### EXERCISE INPUT
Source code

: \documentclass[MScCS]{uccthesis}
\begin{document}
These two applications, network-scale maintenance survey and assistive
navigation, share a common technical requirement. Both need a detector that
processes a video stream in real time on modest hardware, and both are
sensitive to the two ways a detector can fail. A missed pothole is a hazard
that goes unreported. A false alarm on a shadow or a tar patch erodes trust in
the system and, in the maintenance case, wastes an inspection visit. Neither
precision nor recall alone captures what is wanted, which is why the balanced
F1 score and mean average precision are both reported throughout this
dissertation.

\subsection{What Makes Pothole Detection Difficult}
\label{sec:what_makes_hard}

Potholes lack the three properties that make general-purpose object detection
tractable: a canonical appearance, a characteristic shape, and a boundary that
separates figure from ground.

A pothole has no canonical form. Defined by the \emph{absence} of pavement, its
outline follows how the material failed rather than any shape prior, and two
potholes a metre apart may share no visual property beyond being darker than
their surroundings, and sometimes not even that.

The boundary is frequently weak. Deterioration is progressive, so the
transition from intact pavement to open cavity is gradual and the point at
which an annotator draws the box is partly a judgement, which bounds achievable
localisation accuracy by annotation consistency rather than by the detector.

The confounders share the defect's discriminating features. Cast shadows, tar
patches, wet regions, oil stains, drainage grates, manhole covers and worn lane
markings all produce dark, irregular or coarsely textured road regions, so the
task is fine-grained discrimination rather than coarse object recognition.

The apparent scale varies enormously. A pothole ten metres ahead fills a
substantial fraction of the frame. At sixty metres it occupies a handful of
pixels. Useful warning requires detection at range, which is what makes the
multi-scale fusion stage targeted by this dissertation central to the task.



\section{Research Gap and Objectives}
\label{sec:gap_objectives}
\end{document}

...

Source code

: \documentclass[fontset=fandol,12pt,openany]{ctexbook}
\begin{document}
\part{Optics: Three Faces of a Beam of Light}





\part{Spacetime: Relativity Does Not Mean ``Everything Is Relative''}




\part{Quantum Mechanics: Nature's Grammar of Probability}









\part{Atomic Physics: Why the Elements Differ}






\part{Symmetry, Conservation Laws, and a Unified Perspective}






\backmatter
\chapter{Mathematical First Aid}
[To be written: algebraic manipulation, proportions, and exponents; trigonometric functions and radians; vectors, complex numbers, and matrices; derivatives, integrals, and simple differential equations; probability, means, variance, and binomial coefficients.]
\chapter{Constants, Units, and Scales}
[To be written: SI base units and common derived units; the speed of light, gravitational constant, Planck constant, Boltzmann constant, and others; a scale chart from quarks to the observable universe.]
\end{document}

### TASK ITEM
Examine the listing and count its lines containing the word "common". State the count alone.

### EXERCISE SOLUTION
2